What to produce. Select from the records below every line that has the word "citep" in it.

-- -- --

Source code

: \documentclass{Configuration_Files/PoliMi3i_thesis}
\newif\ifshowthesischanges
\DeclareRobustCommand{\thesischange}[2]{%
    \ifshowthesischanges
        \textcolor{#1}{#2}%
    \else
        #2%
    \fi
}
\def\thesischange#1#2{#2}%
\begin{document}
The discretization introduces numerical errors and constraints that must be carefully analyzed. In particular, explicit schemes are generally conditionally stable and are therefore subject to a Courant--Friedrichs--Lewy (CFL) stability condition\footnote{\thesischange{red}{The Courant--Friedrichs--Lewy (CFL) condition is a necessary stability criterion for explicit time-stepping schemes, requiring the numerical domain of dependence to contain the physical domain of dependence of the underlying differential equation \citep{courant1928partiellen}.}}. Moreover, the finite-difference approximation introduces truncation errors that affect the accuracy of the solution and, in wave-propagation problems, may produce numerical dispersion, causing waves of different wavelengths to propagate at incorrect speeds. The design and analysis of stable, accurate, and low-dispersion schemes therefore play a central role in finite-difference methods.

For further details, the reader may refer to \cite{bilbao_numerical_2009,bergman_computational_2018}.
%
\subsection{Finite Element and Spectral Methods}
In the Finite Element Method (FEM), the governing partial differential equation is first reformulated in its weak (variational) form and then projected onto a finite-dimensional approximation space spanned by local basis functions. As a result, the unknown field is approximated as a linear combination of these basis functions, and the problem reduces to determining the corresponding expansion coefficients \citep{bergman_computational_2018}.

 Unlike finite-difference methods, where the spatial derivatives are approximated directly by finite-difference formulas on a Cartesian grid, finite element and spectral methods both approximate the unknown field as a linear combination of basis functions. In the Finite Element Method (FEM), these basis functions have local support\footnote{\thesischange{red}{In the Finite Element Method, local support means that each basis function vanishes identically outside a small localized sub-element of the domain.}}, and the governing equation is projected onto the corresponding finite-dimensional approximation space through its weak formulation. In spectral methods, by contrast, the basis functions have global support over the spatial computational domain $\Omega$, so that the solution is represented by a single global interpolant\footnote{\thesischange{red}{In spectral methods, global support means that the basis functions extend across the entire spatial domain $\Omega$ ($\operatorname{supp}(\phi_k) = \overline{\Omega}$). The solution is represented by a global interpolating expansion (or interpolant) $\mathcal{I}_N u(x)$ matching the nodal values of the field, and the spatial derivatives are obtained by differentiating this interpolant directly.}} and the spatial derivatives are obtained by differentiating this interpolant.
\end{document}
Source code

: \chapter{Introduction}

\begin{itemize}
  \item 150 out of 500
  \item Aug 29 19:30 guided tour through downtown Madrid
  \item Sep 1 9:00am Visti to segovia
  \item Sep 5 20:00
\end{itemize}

-- -- --

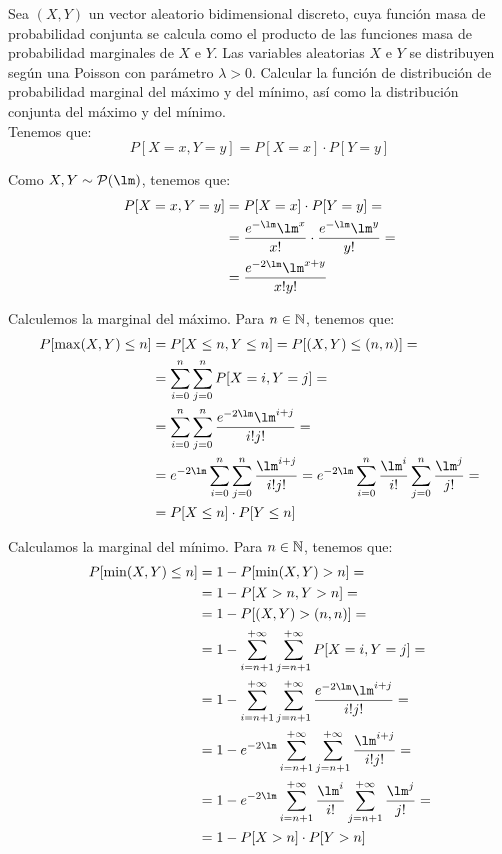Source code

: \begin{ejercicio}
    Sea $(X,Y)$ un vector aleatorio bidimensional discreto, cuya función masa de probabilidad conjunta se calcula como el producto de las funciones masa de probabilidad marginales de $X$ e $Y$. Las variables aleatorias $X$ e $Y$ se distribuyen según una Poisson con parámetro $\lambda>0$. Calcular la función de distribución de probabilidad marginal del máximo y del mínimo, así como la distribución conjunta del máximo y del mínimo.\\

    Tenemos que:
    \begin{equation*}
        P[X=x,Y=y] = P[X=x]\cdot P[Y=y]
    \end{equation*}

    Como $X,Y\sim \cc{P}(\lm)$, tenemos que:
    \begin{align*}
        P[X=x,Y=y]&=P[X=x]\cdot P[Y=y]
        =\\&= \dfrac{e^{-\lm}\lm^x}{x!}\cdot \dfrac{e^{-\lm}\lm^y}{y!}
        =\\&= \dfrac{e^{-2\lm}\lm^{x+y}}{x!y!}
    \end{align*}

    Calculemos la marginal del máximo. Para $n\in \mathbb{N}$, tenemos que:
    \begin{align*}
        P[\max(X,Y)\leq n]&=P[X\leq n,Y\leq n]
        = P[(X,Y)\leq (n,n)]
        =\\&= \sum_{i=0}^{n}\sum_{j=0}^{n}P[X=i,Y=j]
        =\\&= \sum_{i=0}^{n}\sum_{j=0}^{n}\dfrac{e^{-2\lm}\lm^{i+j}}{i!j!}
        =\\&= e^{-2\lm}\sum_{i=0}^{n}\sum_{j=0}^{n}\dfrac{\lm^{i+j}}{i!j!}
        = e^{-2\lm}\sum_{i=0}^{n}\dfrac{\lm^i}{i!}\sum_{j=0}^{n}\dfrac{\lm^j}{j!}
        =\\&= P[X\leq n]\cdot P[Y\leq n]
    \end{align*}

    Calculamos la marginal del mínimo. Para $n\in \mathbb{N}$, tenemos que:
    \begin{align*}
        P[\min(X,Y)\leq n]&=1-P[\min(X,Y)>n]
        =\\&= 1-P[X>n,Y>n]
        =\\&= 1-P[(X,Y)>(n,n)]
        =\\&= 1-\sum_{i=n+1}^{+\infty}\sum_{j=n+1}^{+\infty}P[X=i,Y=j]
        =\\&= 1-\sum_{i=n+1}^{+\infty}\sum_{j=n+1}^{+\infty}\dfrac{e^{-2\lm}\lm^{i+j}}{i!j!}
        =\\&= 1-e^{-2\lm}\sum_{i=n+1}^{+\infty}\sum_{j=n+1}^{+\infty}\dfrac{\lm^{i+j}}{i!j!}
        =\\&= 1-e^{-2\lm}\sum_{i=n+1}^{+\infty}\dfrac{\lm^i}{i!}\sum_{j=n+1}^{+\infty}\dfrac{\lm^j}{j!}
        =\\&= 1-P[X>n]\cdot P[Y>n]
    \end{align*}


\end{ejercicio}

-- -- --

Expected answer.
The discretization introduces numerical errors and constraints that must be carefully analyzed. In particular, explicit schemes are generally conditionally stable and are therefore subject to a Courant--Friedrichs--Lewy (CFL) stability condition\footnote{\thesischange{red}{The Courant--Friedrichs--Lewy (CFL) condition is a necessary stability criterion for explicit time-stepping schemes, requiring the numerical domain of dependence to contain the physical domain of dependence of the underlying differential equation \citep{courant1928partiellen}.}}. Moreover, the finite-difference approximation introduces truncation errors that affect the accuracy of the solution and, in wave-propagation problems, may produce numerical dispersion, causing waves of different wavelengths to propagate at incorrect speeds. The design and analysis of stable, accurate, and low-dispersion schemes therefore play a central role in finite-difference methods.
In the Finite Element Method (FEM), the governing partial differential equation is first reformulated in its weak (variational) form and then projected onto a finite-dimensional approximation space spanned by local basis functions. As a result, the unknown field is approximated as a linear combination of these basis functions, and the problem reduces to determining the corresponding expansion coefficients \citep{bergman_computational_2018}.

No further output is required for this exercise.